Due to travel and work schedules, I’ve attended six different churches during the past three weeks — during which I’ve seen eight different priests celebrate Mass.
On Sundays, the pews are full, the choir is full effect, and all of the priests’ homilies are long and loud. But what has really struck me are the early weekday masses, when the pews are near empty (one mass I attended only had three other people in attendance), and how some priests “mail in” their homilies, or don’t even give a homily at all.
The purpose of this post isn’t to criticize those “other priests” — but rather to share my realization of how special our priest — Fr. Ray Guthrie — is.
It doesn’t matter if it’s Sunday when 300 people are in attendance, or Wednesday morning when 20 people are in the pews — Fr. Ray gives it his all with a loud, boisterous, well-thought-out homily that challenges each and every person in attendance.
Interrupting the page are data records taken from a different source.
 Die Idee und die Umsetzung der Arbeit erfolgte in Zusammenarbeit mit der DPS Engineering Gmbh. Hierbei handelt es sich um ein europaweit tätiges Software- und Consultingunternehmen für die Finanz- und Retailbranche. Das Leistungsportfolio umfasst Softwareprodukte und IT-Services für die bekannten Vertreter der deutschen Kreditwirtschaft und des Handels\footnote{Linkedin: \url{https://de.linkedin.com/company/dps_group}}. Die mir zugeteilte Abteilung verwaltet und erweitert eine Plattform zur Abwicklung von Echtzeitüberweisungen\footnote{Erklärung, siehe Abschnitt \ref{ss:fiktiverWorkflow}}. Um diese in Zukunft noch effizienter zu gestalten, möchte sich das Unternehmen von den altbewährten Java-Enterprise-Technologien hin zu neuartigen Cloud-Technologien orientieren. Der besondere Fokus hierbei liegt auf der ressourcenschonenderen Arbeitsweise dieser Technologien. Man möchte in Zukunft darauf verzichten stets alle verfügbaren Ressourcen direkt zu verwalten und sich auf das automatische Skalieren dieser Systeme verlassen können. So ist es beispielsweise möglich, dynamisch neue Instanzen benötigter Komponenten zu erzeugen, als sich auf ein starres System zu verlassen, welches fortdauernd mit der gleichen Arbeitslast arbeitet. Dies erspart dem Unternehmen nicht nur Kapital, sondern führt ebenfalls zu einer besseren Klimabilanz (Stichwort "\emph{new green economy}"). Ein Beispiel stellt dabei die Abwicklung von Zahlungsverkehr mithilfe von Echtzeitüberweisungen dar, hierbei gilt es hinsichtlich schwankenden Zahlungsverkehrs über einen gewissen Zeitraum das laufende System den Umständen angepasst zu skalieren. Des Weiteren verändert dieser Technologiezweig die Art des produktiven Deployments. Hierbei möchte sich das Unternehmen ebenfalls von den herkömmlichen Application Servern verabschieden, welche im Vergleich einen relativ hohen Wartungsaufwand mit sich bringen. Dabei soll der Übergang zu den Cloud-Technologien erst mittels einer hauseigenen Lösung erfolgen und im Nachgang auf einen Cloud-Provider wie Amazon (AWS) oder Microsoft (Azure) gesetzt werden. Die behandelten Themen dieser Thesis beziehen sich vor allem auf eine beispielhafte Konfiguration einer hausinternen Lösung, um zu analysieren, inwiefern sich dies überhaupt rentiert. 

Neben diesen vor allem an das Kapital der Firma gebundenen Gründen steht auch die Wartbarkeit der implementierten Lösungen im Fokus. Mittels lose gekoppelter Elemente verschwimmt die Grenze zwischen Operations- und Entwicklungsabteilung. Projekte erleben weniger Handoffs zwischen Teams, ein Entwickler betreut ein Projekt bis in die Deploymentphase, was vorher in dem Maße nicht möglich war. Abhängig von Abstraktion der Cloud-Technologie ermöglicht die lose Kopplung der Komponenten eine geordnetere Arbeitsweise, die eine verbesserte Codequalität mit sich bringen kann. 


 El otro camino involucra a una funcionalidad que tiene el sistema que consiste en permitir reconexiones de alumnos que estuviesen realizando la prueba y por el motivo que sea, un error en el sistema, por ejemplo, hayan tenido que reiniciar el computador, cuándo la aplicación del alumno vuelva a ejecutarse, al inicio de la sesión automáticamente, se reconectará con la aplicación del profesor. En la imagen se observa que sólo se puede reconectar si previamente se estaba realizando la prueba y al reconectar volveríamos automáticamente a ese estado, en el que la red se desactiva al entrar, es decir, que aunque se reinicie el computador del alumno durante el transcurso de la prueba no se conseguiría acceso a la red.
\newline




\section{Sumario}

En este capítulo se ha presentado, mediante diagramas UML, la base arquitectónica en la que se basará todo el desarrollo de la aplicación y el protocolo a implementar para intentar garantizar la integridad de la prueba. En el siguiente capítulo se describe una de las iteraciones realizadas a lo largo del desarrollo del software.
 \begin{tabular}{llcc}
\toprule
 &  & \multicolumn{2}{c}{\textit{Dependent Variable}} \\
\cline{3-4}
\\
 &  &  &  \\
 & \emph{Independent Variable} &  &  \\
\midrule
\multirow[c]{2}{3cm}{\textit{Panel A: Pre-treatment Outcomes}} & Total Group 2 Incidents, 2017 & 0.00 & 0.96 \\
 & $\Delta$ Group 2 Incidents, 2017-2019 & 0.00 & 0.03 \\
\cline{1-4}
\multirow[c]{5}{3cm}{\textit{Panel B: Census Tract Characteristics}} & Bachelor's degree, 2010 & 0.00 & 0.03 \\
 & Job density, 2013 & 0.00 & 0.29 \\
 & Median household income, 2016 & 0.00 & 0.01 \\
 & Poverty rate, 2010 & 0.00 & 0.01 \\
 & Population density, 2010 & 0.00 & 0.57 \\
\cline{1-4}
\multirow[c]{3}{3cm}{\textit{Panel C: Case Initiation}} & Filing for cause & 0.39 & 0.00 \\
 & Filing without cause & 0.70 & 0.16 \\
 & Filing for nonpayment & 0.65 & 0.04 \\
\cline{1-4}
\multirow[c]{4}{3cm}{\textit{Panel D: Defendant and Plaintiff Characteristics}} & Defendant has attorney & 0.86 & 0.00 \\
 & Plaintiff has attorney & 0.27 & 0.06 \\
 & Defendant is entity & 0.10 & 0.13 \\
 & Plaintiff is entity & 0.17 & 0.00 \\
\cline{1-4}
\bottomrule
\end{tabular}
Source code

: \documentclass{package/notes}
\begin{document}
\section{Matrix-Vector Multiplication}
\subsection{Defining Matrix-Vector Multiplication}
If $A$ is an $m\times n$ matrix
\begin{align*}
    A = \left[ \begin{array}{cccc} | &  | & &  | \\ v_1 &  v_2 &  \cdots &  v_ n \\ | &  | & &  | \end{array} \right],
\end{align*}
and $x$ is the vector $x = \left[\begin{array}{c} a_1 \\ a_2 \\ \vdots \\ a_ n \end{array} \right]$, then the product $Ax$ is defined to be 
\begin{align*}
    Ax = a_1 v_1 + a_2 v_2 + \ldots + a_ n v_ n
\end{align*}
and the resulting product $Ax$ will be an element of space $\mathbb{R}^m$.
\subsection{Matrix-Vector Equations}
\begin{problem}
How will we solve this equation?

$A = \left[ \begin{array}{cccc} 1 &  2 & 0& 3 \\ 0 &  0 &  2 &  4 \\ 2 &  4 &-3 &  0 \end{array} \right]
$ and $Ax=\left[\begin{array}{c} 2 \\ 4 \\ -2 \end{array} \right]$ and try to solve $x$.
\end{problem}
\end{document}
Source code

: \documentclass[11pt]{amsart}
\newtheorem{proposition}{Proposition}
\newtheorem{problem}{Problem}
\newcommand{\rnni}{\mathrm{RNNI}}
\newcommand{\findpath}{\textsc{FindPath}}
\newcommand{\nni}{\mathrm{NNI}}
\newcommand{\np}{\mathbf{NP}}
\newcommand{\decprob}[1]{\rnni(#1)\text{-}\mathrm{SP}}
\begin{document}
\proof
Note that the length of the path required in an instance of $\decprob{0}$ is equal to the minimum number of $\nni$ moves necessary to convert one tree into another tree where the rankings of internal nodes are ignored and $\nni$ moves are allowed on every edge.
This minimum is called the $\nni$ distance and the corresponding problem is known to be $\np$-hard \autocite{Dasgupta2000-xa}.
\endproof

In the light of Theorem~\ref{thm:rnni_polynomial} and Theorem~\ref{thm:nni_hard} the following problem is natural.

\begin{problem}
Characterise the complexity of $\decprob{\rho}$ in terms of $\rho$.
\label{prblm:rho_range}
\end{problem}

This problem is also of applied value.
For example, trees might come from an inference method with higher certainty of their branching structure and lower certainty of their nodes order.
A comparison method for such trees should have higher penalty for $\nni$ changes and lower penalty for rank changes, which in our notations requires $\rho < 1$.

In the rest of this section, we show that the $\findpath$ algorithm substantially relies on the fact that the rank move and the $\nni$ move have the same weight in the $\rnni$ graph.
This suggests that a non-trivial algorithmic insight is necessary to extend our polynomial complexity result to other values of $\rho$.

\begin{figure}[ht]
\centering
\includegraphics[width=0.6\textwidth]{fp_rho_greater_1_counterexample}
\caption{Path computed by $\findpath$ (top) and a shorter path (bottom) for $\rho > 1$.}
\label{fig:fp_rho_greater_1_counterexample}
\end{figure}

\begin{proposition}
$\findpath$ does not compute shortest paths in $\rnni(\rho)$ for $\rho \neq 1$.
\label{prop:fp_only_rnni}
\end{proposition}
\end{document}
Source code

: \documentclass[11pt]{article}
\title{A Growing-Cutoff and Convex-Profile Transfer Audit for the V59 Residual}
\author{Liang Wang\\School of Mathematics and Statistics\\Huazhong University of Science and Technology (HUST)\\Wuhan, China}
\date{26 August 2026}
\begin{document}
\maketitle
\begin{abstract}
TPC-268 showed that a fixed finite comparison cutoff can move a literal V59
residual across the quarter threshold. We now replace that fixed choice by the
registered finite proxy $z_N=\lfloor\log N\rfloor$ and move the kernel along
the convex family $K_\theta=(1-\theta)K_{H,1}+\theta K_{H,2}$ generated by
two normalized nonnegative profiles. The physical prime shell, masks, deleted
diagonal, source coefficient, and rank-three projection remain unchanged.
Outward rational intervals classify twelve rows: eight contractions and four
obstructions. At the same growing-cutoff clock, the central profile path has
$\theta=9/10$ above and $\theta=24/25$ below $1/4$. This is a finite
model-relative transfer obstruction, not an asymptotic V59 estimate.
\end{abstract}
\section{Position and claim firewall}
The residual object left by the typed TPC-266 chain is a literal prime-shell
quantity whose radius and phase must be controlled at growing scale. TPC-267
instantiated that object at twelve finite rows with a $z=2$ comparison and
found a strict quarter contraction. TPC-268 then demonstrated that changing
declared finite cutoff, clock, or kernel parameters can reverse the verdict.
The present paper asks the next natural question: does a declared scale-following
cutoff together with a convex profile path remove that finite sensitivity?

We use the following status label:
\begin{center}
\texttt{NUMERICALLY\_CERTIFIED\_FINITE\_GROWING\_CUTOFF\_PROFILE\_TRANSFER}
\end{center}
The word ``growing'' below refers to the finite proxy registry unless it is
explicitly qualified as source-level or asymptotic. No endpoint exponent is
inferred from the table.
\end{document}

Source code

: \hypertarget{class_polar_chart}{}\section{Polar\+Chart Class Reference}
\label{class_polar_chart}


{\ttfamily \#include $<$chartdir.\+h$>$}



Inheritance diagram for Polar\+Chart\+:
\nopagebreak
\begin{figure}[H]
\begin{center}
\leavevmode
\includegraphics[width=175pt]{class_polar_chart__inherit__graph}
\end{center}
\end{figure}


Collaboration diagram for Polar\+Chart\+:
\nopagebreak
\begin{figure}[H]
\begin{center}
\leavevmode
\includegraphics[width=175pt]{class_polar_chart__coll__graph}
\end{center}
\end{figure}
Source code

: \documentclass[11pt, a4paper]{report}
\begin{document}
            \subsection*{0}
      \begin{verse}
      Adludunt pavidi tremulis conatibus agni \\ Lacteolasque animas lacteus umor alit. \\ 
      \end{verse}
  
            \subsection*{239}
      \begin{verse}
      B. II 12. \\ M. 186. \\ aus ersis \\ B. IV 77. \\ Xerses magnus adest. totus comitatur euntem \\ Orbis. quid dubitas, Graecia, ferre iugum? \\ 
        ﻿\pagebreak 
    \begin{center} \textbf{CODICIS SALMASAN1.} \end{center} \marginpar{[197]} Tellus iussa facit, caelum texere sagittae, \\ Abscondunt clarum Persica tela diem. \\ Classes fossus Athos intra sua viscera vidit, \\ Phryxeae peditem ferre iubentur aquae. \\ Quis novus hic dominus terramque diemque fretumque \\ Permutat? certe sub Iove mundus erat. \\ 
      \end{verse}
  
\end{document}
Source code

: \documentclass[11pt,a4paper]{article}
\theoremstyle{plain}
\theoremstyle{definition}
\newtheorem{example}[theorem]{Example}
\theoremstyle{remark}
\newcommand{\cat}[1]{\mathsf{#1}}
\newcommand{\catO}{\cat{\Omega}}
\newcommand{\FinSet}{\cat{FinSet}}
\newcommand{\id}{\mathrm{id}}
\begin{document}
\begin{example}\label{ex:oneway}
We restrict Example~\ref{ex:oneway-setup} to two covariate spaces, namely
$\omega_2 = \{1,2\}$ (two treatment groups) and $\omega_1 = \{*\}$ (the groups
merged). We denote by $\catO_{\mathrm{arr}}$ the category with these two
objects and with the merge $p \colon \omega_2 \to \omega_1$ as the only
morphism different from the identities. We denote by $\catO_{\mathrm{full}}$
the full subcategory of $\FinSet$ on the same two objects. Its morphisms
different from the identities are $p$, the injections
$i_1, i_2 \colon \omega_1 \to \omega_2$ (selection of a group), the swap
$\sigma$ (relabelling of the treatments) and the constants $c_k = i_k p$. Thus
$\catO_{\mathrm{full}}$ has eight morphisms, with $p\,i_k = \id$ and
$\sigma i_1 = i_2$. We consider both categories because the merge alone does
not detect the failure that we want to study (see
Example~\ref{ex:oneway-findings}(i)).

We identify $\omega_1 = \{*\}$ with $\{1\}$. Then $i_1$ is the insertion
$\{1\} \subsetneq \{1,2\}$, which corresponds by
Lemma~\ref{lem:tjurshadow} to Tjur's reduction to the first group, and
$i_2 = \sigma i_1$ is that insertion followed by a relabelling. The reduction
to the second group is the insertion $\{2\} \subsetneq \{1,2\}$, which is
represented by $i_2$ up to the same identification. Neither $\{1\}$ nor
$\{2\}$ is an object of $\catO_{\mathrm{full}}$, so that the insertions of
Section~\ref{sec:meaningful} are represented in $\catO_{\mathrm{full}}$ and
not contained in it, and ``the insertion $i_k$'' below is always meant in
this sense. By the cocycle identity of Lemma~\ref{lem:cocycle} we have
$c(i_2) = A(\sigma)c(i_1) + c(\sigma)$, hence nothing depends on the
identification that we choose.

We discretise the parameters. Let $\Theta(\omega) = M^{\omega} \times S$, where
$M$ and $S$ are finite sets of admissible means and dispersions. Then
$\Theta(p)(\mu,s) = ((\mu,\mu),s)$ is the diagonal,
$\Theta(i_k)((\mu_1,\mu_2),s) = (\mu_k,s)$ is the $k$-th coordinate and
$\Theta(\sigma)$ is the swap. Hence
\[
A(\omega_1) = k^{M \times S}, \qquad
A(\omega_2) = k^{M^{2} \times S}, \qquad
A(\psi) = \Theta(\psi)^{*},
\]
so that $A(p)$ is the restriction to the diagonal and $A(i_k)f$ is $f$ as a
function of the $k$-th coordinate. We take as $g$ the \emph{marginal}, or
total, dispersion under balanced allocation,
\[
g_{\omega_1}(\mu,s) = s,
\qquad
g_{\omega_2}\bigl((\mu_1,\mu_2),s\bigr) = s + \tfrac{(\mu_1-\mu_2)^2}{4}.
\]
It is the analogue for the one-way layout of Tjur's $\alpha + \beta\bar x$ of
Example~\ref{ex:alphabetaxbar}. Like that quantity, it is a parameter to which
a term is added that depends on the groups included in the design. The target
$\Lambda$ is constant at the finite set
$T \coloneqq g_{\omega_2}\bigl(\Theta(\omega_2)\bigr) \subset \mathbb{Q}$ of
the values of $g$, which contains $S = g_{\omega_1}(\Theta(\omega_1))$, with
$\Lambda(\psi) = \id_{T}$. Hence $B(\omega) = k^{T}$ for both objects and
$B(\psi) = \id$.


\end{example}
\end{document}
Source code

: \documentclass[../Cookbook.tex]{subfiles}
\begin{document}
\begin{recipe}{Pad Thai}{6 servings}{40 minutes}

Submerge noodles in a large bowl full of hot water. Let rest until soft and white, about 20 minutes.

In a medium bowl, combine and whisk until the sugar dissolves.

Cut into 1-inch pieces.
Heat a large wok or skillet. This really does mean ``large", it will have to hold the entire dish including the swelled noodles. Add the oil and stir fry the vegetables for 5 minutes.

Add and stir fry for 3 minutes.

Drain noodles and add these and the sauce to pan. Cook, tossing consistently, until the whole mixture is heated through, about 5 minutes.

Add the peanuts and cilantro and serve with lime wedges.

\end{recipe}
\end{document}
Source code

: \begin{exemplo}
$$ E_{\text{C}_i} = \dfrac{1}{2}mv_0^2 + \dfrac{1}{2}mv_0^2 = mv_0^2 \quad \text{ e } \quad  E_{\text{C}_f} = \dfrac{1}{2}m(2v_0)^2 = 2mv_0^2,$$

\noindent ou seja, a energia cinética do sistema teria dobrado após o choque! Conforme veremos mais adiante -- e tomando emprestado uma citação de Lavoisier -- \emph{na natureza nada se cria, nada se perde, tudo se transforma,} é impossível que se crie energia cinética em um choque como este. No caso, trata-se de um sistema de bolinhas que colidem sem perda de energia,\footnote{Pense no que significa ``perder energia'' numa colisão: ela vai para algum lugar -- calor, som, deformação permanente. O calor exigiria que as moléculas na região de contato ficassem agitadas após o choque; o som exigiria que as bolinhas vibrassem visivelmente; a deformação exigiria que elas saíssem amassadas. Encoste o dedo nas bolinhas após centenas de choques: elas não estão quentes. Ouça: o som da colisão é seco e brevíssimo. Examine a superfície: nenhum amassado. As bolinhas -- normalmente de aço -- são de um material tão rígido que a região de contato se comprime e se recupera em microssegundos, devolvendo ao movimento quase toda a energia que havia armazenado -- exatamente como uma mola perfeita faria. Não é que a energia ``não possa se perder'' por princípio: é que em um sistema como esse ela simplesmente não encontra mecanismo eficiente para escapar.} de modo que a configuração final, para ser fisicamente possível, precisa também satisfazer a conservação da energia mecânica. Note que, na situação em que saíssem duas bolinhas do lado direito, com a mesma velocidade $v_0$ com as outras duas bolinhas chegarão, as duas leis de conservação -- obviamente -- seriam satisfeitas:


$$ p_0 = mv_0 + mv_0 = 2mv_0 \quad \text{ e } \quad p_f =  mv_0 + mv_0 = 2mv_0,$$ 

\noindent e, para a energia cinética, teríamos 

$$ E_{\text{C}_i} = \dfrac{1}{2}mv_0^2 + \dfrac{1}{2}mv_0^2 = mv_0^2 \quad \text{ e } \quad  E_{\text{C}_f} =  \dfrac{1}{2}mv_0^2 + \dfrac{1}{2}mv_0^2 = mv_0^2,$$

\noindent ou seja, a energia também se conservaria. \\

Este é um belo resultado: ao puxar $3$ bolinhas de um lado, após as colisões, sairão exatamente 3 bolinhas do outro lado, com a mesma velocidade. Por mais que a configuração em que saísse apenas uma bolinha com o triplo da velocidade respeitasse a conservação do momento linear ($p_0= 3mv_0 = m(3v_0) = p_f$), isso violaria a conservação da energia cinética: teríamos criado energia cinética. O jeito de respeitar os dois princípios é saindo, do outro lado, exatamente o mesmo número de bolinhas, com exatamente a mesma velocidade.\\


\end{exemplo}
Fr. Ray doesn’t “mail it in” on Wednesday, and “turn it on” on Sunday. He gives it his all at every mass — no matter how many people in attendance.
He embodies the old adage that my parents used to repeat to me over and over:
Anything worth doing is worth doing well.
Do we, as entrepreneurs, do the same thing with our businesses, and with our clients?
Do we provide an excellent product or service, no matter the size of the client or the amount of their retainer?
I’m not talking about spending as many work hours on low-paying clients as high-paying clients. I’m talking about the quality of all work you provide.
I’m an avid baseball fan, and one of my favorite all-time players is Cal Ripken, Jr. Cal, known as “The Iron Man,” holds the Major League Baseball record for most consecutive games played — 2,632. It may not be as popular as the Home Run record, but I think it’s more impressive. In a sport where players take a few nights off due to twisted fingers and sore hamstrings, Ripken kept right on playing — more than 2,600 games in a row.
And he was a darn good player, too — keeping his game at a high level night in and night out. He gave it all, no matter how many fans were in the stands, or whether the game was on national TV or a local broadcast.
In my experience, doing what Cal did can help:
- Your Reputation: Providing less-than-stellar service to a lower-paying client prove costly if word of your shoddy work spreads to other, potentially higher-paying clients.
- Your Consistency: In my view, it’s easier to stay at a high level than to get “ramped up” every now and then. I used to be an avid long distance runner, and I learned that, even though I wasn’t going to run a personal best every time, trying my best helped keep me mentally sharp.
How about you? Do you always perform your best — even “when nobody’s looking”?
Do you always strive to provide quality products or services, no matter the client?
This kind of consistent excellence is what separates the good entrepreneurs from the great ones.